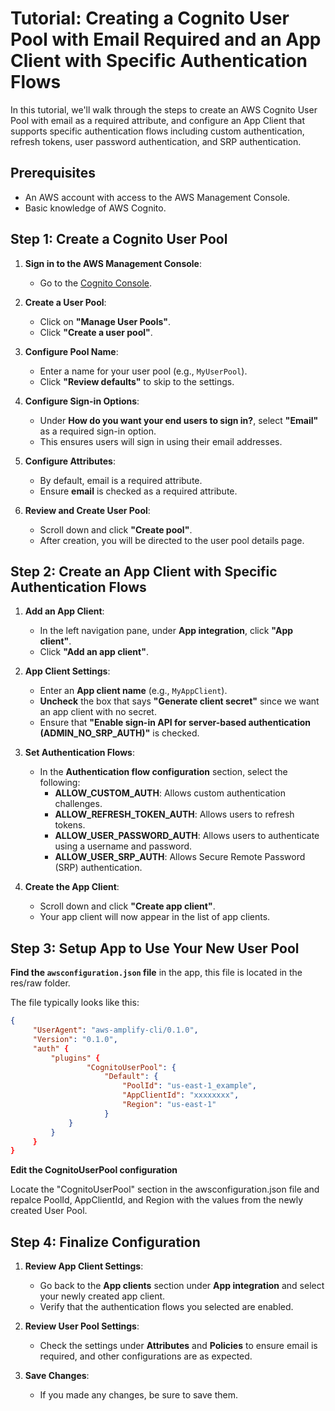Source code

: # Tutorial: Creating a Cognito User Pool with Email Required and an App Client with Specific Authentication Flows

In this tutorial, we'll walk through the steps to create an AWS Cognito User Pool with email as a required attribute, and configure an App Client that supports specific authentication flows including custom authentication, refresh tokens, user password authentication, and SRP authentication.

## Prerequisites
- An AWS account with access to the AWS Management Console.
- Basic knowledge of AWS Cognito.

## Step 1: Create a Cognito User Pool

1. **Sign in to the AWS Management Console**:
   - Go to the [Cognito Console](https://console.aws.amazon.com/cognito/).

2. **Create a User Pool**:
   - Click on **"Manage User Pools"**.
   - Click **"Create a user pool"**.

3. **Configure Pool Name**:
   - Enter a name for your user pool (e.g., `MyUserPool`).
   - Click **"Review defaults"** to skip to the settings.

4. **Configure Sign-in Options**:
   - Under **How do you want your end users to sign in?**, select **"Email"** as a required sign-in option.
   - This ensures users will sign in using their email addresses.

5. **Configure Attributes**:
   - By default, email is a required attribute.
   - Ensure **email** is checked as a required attribute.

6. **Review and Create User Pool**:
   - Scroll down and click **"Create pool"**.
   - After creation, you will be directed to the user pool details page.

## Step 2: Create an App Client with Specific Authentication Flows

1. **Add an App Client**:
   - In the left navigation pane, under **App integration**, click **"App client"**.
   - Click **"Add an app client"**.

2. **App Client Settings**:
   - Enter an **App client name** (e.g., `MyAppClient`).
   - **Uncheck** the box that says **"Generate client secret"** since we want an app client with no secret.
   - Ensure that **"Enable sign-in API for server-based authentication (ADMIN_NO_SRP_AUTH)"** is checked.

3. **Set Authentication Flows**:
   - In the **Authentication flow configuration** section, select the following:
     - **ALLOW_CUSTOM_AUTH**: Allows custom authentication challenges.
     - **ALLOW_REFRESH_TOKEN_AUTH**: Allows users to refresh tokens.
     - **ALLOW_USER_PASSWORD_AUTH**: Allows users to authenticate using a username and password.
     - **ALLOW_USER_SRP_AUTH**: Allows Secure Remote Password (SRP) authentication.

4. **Create the App Client**:
   - Scroll down and click **"Create app client"**.
   - Your app client will now appear in the list of app clients.

## Step 3: Setup App to Use Your New User Pool 
 **Find the `awsconfiguration.json` file** in the app, this file is located in the res/raw folder.

   The file typically looks like this:

   ```json
   {
        "UserAgent": "aws-amplify-cli/0.1.0",
        "Version": "0.1.0",
        "auth" {
            "plugins" {
                    "CognitoUserPool": {
                        "Default": {
                            "PoolId": "us-east-1_example",
                            "AppClientId": "xxxxxxxx",
                            "Region": "us-east-1"
                        }
                }
            }
        }
   }
   ```


   **Edit the CognitoUserPool configuration**

Locate the "CognitoUserPool" section in the awsconfiguration.json file and repalce PoolId, AppClientId, and Region with the values from the newly created User Pool.

## Step 4: Finalize Configuration

1. **Review App Client Settings**:
   - Go back to the **App clients** section under **App integration** and select your newly created app client.
   - Verify that the authentication flows you selected are enabled.

2. **Review User Pool Settings**:
   - Check the settings under **Attributes** and **Policies** to ensure email is required, and other configurations are as expected.

3. **Save Changes**:
   - If you made any changes, be sure to save them.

-------

In the material above, find the line with "- Check the"; then copy it and every line after it, exactly, through the end.

■ Answer below:
   - Check the settings under **Attributes** and **Policies** to ensure email is required, and other configurations are as expected.

3. **Save Changes**:
   - If you made any changes, be sure to save them.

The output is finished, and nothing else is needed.